**Task details:** Retype nothing but the lines from the start of the material up to and including the line with "- Random Color: If". Pictures don't belong in the copy.
(Beginning of Supplied material)
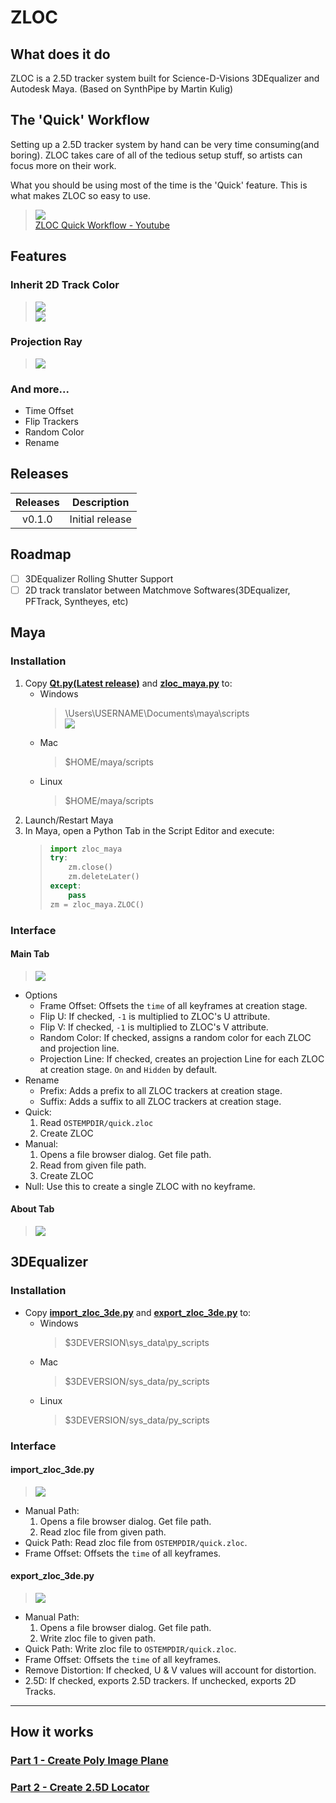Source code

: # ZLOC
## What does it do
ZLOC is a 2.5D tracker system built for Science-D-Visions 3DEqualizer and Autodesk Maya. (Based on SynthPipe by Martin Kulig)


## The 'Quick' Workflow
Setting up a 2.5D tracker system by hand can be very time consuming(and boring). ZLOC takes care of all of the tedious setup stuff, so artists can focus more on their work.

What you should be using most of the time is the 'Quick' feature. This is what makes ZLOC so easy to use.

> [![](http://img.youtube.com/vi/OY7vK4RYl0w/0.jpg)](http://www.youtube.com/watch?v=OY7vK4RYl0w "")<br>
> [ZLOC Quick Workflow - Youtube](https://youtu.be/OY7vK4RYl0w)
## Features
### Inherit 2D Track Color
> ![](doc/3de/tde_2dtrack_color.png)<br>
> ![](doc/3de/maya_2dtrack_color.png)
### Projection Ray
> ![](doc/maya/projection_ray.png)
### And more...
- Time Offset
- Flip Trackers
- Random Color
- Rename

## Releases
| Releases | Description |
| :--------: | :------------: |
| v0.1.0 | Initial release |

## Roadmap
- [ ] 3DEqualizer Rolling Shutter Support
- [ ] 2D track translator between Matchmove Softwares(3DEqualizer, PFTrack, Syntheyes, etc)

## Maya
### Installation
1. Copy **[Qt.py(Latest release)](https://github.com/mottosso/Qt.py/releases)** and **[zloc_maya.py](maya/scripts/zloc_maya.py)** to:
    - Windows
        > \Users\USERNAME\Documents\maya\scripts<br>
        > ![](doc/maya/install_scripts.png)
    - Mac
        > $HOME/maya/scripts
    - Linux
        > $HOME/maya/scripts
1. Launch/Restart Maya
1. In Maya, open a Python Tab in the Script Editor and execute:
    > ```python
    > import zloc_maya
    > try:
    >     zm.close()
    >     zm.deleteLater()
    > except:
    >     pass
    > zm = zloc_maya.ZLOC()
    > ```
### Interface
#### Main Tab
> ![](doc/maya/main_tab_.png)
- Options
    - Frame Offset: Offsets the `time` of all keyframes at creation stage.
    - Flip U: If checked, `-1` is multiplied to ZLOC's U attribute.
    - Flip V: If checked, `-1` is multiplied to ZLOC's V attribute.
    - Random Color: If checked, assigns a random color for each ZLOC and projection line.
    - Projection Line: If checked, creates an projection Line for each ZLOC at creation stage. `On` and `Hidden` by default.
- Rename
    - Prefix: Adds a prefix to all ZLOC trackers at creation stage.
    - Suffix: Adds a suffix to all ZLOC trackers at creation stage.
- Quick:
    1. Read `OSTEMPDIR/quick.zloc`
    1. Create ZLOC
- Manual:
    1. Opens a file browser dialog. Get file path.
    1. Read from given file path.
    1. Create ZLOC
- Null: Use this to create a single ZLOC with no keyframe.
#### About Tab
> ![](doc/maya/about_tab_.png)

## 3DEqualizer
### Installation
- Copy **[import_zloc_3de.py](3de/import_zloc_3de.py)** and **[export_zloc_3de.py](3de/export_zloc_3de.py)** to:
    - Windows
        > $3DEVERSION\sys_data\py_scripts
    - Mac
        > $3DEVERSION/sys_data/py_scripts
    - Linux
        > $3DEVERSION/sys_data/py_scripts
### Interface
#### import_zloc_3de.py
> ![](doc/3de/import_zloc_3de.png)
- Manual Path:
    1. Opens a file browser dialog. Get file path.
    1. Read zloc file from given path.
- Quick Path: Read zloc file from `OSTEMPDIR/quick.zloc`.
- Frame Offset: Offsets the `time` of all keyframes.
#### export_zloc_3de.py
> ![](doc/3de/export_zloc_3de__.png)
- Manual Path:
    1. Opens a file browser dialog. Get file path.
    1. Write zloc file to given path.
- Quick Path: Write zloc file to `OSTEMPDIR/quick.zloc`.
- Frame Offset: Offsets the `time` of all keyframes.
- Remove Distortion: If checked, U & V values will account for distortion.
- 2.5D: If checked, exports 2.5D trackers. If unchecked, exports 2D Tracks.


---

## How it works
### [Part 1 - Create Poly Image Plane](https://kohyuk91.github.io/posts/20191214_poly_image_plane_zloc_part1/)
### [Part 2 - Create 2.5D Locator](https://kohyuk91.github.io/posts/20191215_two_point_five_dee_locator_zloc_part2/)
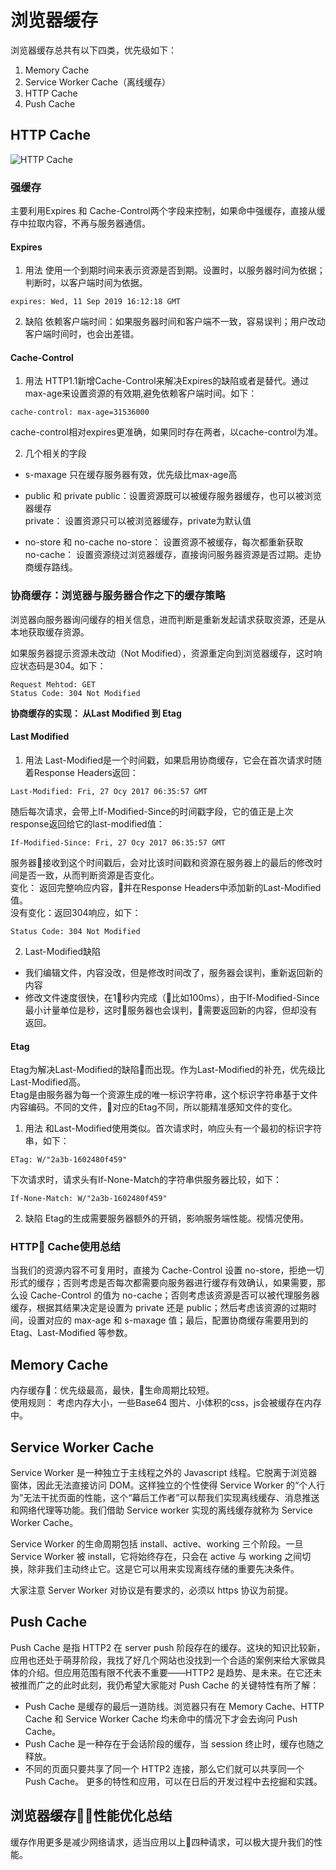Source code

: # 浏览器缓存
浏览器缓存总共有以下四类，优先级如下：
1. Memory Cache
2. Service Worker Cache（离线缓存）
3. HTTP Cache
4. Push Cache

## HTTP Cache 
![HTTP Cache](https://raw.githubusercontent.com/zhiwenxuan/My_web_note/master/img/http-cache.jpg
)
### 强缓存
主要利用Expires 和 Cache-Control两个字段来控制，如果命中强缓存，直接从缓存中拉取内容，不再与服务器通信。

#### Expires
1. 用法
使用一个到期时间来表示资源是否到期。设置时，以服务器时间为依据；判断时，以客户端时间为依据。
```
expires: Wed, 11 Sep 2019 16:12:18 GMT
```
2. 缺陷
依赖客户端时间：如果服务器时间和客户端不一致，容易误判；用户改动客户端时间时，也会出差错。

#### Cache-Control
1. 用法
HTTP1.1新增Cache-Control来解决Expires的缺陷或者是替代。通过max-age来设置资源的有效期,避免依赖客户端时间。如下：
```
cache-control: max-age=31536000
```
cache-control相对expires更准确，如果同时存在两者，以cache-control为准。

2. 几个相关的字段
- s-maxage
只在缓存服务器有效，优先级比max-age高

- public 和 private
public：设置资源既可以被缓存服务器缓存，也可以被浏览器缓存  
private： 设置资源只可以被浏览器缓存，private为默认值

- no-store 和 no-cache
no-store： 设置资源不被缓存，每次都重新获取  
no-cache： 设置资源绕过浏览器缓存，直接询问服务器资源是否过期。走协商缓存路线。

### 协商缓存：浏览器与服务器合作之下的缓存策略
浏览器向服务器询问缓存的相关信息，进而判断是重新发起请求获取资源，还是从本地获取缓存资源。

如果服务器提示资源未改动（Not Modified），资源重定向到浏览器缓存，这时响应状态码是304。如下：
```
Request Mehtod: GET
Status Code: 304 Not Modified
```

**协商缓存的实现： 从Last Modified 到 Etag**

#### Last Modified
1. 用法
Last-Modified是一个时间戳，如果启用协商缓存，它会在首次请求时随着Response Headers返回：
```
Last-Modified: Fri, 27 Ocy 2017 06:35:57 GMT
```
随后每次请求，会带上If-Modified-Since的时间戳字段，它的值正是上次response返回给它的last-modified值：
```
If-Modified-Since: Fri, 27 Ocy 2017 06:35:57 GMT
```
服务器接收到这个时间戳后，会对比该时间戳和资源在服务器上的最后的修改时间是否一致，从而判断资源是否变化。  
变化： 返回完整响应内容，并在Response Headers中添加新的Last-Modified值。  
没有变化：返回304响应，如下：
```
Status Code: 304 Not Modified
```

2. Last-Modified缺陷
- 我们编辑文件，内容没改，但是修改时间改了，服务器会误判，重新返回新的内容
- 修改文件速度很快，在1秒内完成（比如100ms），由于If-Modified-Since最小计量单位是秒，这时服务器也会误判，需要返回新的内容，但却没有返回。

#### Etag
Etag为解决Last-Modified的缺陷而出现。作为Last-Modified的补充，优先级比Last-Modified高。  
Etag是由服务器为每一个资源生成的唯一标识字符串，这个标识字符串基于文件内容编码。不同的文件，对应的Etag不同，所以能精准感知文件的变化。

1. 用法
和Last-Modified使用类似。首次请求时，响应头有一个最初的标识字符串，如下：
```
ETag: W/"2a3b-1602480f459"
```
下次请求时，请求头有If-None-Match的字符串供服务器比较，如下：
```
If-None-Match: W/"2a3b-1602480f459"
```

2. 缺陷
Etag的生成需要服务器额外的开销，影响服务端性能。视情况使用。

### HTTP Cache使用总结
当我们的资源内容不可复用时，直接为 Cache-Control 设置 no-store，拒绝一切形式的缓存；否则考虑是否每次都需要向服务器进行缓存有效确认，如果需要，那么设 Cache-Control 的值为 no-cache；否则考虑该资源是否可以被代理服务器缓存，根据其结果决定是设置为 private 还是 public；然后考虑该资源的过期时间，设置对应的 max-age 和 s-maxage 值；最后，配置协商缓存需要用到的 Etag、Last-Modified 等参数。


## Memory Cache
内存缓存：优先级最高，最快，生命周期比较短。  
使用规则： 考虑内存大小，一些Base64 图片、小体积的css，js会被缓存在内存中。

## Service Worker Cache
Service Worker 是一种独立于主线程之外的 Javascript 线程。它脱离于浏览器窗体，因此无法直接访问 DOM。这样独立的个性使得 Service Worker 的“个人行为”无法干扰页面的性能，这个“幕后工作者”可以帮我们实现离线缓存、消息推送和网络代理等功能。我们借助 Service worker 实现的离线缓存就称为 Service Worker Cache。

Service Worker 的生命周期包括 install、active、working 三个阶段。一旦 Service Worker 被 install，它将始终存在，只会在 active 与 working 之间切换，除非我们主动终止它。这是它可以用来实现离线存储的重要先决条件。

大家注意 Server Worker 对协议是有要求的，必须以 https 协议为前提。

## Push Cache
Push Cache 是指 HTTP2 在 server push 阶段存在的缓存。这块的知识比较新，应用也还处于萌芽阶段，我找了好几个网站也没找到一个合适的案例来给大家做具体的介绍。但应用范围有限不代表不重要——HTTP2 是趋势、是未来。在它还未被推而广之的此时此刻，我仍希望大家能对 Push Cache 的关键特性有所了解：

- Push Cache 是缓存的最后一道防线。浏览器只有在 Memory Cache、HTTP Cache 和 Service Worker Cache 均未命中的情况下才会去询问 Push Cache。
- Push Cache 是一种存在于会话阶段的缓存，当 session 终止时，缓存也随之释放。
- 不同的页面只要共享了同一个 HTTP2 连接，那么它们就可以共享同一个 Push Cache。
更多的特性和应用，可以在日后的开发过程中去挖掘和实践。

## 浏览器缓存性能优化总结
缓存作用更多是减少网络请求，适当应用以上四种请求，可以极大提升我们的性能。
(End of Supplied material)
**Answer area:**
Source code

: # ZLOC
## What does it do
ZLOC is a 2.5D tracker system built for Science-D-Visions 3DEqualizer and Autodesk Maya. (Based on SynthPipe by Martin Kulig)


## The 'Quick' Workflow
Setting up a 2.5D tracker system by hand can be very time consuming(and boring). ZLOC takes care of all of the tedious setup stuff, so artists can focus more on their work.

What you should be using most of the time is the 'Quick' feature. This is what makes ZLOC so easy to use.

> [![](http://img.youtube.com/vi/OY7vK4RYl0w/0.jpg)](http://www.youtube.com/watch?v=OY7vK4RYl0w "")<br>
> [ZLOC Quick Workflow - Youtube](https://youtu.be/OY7vK4RYl0w)
## Features
### Inherit 2D Track Color
> ![](doc/3de/tde_2dtrack_color.png)<br>
> ![](doc/3de/maya_2dtrack_color.png)
### Projection Ray
> ![](doc/maya/projection_ray.png)
### And more...
- Time Offset
- Flip Trackers
- Random Color
- Rename

## Releases
| Releases | Description |
| :--------: | :------------: |
| v0.1.0 | Initial release |

## Roadmap
- [ ] 3DEqualizer Rolling Shutter Support
- [ ] 2D track translator between Matchmove Softwares(3DEqualizer, PFTrack, Syntheyes, etc)

## Maya
### Installation
1. Copy **[Qt.py(Latest release)](https://github.com/mottosso/Qt.py/releases)** and **[zloc_maya.py](maya/scripts/zloc_maya.py)** to:
    - Windows
        > \Users\USERNAME\Documents\maya\scripts<br>
        > ![](doc/maya/install_scripts.png)
    - Mac
        > $HOME/maya/scripts
    - Linux
        > $HOME/maya/scripts
1. Launch/Restart Maya
1. In Maya, open a Python Tab in the Script Editor and execute:
    > ```python
    > import zloc_maya
    > try:
    >     zm.close()
    >     zm.deleteLater()
    > except:
    >     pass
    > zm = zloc_maya.ZLOC()
    > ```
### Interface
#### Main Tab
> ![](doc/maya/main_tab_.png)
- Options
    - Frame Offset: Offsets the `time` of all keyframes at creation stage.
    - Flip U: If checked, `-1` is multiplied to ZLOC's U attribute.
    - Flip V: If checked, `-1` is multiplied to ZLOC's V attribute.
    - Random Color: If checked, assigns a random color for each ZLOC and projection line.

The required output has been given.